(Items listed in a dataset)
▬▬▬▬▬▬▬▬▬▬
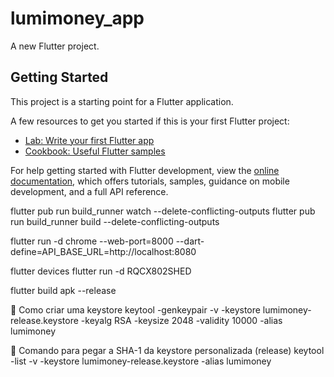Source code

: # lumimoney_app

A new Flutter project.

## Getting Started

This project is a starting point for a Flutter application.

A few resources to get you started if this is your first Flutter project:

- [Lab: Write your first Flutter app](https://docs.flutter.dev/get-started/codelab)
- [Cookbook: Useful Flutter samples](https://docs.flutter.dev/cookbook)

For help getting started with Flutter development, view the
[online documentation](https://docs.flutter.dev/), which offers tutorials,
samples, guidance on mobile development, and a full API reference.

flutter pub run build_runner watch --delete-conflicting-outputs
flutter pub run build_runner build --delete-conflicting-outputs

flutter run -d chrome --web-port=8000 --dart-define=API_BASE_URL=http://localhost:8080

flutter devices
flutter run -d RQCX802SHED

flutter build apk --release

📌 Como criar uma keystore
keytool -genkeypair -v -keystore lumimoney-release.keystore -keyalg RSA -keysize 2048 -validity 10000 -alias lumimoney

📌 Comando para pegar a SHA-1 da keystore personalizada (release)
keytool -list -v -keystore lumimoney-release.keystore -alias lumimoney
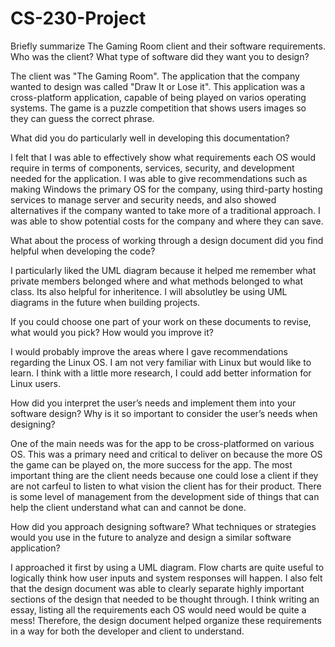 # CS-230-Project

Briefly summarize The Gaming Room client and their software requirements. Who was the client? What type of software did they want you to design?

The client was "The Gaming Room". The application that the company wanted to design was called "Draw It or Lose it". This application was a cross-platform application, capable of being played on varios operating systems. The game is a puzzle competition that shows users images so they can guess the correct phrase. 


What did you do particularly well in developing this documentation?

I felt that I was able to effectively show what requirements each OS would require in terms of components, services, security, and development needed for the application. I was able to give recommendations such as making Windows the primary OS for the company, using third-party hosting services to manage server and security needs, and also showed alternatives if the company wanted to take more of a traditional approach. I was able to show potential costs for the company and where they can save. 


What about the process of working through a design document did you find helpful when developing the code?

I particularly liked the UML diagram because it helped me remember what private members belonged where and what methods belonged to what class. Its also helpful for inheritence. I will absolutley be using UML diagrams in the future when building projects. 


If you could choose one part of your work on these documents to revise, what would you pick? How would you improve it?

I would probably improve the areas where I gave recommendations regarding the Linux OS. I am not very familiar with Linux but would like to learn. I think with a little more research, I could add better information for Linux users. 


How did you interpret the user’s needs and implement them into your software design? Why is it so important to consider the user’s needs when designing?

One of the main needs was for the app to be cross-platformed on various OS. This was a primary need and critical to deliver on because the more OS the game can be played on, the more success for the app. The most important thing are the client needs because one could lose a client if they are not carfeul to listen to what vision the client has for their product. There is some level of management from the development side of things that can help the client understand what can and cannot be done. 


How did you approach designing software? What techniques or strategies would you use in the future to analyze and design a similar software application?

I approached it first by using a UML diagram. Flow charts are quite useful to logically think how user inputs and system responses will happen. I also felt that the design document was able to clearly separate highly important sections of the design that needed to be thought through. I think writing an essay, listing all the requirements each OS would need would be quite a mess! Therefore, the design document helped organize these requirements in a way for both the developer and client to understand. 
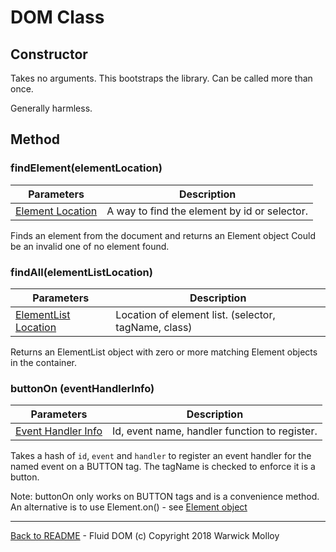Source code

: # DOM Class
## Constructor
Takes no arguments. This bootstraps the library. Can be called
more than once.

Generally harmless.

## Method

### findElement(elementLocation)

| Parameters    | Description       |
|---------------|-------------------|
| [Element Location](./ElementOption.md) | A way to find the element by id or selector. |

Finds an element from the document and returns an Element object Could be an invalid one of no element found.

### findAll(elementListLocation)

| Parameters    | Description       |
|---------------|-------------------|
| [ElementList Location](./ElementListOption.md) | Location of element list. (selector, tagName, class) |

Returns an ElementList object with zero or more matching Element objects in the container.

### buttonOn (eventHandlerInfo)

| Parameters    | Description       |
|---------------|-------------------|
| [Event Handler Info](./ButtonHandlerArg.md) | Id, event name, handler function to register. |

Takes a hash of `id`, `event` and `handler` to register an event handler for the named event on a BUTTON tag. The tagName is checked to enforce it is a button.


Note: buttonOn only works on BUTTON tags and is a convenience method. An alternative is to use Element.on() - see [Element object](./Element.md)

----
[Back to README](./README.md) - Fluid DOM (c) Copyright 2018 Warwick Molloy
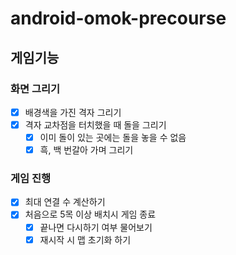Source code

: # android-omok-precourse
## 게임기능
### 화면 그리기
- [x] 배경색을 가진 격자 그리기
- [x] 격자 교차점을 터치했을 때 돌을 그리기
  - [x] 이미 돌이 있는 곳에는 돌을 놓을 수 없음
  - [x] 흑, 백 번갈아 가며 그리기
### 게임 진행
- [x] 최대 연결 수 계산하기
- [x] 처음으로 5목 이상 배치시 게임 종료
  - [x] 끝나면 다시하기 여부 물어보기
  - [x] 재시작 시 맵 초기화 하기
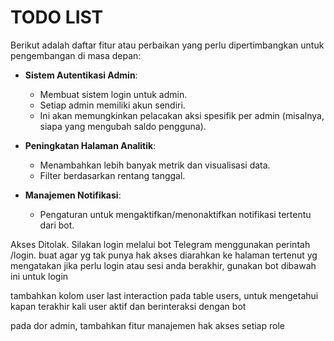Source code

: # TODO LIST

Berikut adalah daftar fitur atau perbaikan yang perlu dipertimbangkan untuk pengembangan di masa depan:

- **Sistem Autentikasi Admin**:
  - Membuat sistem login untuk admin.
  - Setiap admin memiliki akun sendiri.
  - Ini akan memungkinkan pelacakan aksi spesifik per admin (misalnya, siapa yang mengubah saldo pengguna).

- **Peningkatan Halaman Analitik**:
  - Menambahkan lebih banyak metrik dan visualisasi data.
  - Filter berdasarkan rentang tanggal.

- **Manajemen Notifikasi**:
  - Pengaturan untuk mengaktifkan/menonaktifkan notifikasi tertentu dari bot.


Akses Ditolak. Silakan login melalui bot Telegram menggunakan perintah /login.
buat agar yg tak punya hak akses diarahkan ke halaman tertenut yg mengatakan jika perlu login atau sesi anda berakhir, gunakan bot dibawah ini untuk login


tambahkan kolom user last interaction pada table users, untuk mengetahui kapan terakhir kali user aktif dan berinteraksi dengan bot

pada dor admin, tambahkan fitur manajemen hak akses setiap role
▬▬▬▬▬▬▬▬▬▬
◆ Task brief ◆
Repeat every record precisely. Any picture among them stays out of the copy.

◆ Task solution ◆
Source code

: # lumimoney_app

A new Flutter project.

## Getting Started

This project is a starting point for a Flutter application.

A few resources to get you started if this is your first Flutter project:

- [Lab: Write your first Flutter app](https://docs.flutter.dev/get-started/codelab)
- [Cookbook: Useful Flutter samples](https://docs.flutter.dev/cookbook)

For help getting started with Flutter development, view the
[online documentation](https://docs.flutter.dev/), which offers tutorials,
samples, guidance on mobile development, and a full API reference.

flutter pub run build_runner watch --delete-conflicting-outputs
flutter pub run build_runner build --delete-conflicting-outputs

flutter run -d chrome --web-port=8000 --dart-define=API_BASE_URL=http://localhost:8080

flutter devices
flutter run -d RQCX802SHED

flutter build apk --release

📌 Como criar uma keystore
keytool -genkeypair -v -keystore lumimoney-release.keystore -keyalg RSA -keysize 2048 -validity 10000 -alias lumimoney

📌 Comando para pegar a SHA-1 da keystore personalizada (release)
keytool -list -v -keystore lumimoney-release.keystore -alias lumimoney
 # CS-230-Project

Briefly summarize The Gaming Room client and their software requirements. Who was the client? What type of software did they want you to design?

The client was "The Gaming Room". The application that the company wanted to design was called "Draw It or Lose it". This application was a cross-platform application, capable of being played on varios operating systems. The game is a puzzle competition that shows users images so they can guess the correct phrase. 


What did you do particularly well in developing this documentation?

I felt that I was able to effectively show what requirements each OS would require in terms of components, services, security, and development needed for the application. I was able to give recommendations such as making Windows the primary OS for the company, using third-party hosting services to manage server and security needs, and also showed alternatives if the company wanted to take more of a traditional approach. I was able to show potential costs for the company and where they can save. 


What about the process of working through a design document did you find helpful when developing the code?

I particularly liked the UML diagram because it helped me remember what private members belonged where and what methods belonged to what class. Its also helpful for inheritence. I will absolutley be using UML diagrams in the future when building projects. 


If you could choose one part of your work on these documents to revise, what would you pick? How would you improve it?

I would probably improve the areas where I gave recommendations regarding the Linux OS. I am not very familiar with Linux but would like to learn. I think with a little more research, I could add better information for Linux users. 


How did you interpret the user’s needs and implement them into your software design? Why is it so important to consider the user’s needs when designing?

One of the main needs was for the app to be cross-platformed on various OS. This was a primary need and critical to deliver on because the more OS the game can be played on, the more success for the app. The most important thing are the client needs because one could lose a client if they are not carfeul to listen to what vision the client has for their product. There is some level of management from the development side of things that can help the client understand what can and cannot be done. 


How did you approach designing software? What techniques or strategies would you use in the future to analyze and design a similar software application?

I approached it first by using a UML diagram. Flow charts are quite useful to logically think how user inputs and system responses will happen. I also felt that the design document was able to clearly separate highly important sections of the design that needed to be thought through. I think writing an essay, listing all the requirements each OS would need would be quite a mess! Therefore, the design document helped organize these requirements in a way for both the developer and client to understand. 
Source code

: # DOM Class
## Constructor
Takes no arguments. This bootstraps the library. Can be called
more than once.

Generally harmless.

## Method

### findElement(elementLocation)

| Parameters    | Description       |
|---------------|-------------------|
| [Element Location](./ElementOption.md) | A way to find the element by id or selector. |

Finds an element from the document and returns an Element object Could be an invalid one of no element found.

### findAll(elementListLocation)

| Parameters    | Description       |
|---------------|-------------------|
| [ElementList Location](./ElementListOption.md) | Location of element list. (selector, tagName, class) |

Returns an ElementList object with zero or more matching Element objects in the container.

### buttonOn (eventHandlerInfo)

| Parameters    | Description       |
|---------------|-------------------|
| [Event Handler Info](./ButtonHandlerArg.md) | Id, event name, handler function to register. |

Takes a hash of `id`, `event` and `handler` to register an event handler for the named event on a BUTTON tag. The tagName is checked to enforce it is a button.


Note: buttonOn only works on BUTTON tags and is a convenience method. An alternative is to use Element.on() - see [Element object](./Element.md)

----
[Back to README](./README.md) - Fluid DOM (c) Copyright 2018 Warwick Molloy
Source code

: # android-omok-precourse
## 게임기능
### 화면 그리기
- [x] 배경색을 가진 격자 그리기
- [x] 격자 교차점을 터치했을 때 돌을 그리기
  - [x] 이미 돌이 있는 곳에는 돌을 놓을 수 없음
  - [x] 흑, 백 번갈아 가며 그리기
### 게임 진행
- [x] 최대 연결 수 계산하기
- [x] 처음으로 5목 이상 배치시 게임 종료
  - [x] 끝나면 다시하기 여부 물어보기
  - [x] 재시작 시 맵 초기화 하기
Source code

: # TODO LIST

Berikut adalah daftar fitur atau perbaikan yang perlu dipertimbangkan untuk pengembangan di masa depan:

- **Sistem Autentikasi Admin**:
  - Membuat sistem login untuk admin.
  - Setiap admin memiliki akun sendiri.
  - Ini akan memungkinkan pelacakan aksi spesifik per admin (misalnya, siapa yang mengubah saldo pengguna).

- **Peningkatan Halaman Analitik**:
  - Menambahkan lebih banyak metrik dan visualisasi data.
  - Filter berdasarkan rentang tanggal.

- **Manajemen Notifikasi**:
  - Pengaturan untuk mengaktifkan/menonaktifkan notifikasi tertentu dari bot.


Akses Ditolak. Silakan login melalui bot Telegram menggunakan perintah /login.
buat agar yg tak punya hak akses diarahkan ke halaman tertenut yg mengatakan jika perlu login atau sesi anda berakhir, gunakan bot dibawah ini untuk login


tambahkan kolom user last interaction pada table users, untuk mengetahui kapan terakhir kali user aktif dan berinteraksi dengan bot

pada dor admin, tambahkan fitur manajemen hak akses setiap role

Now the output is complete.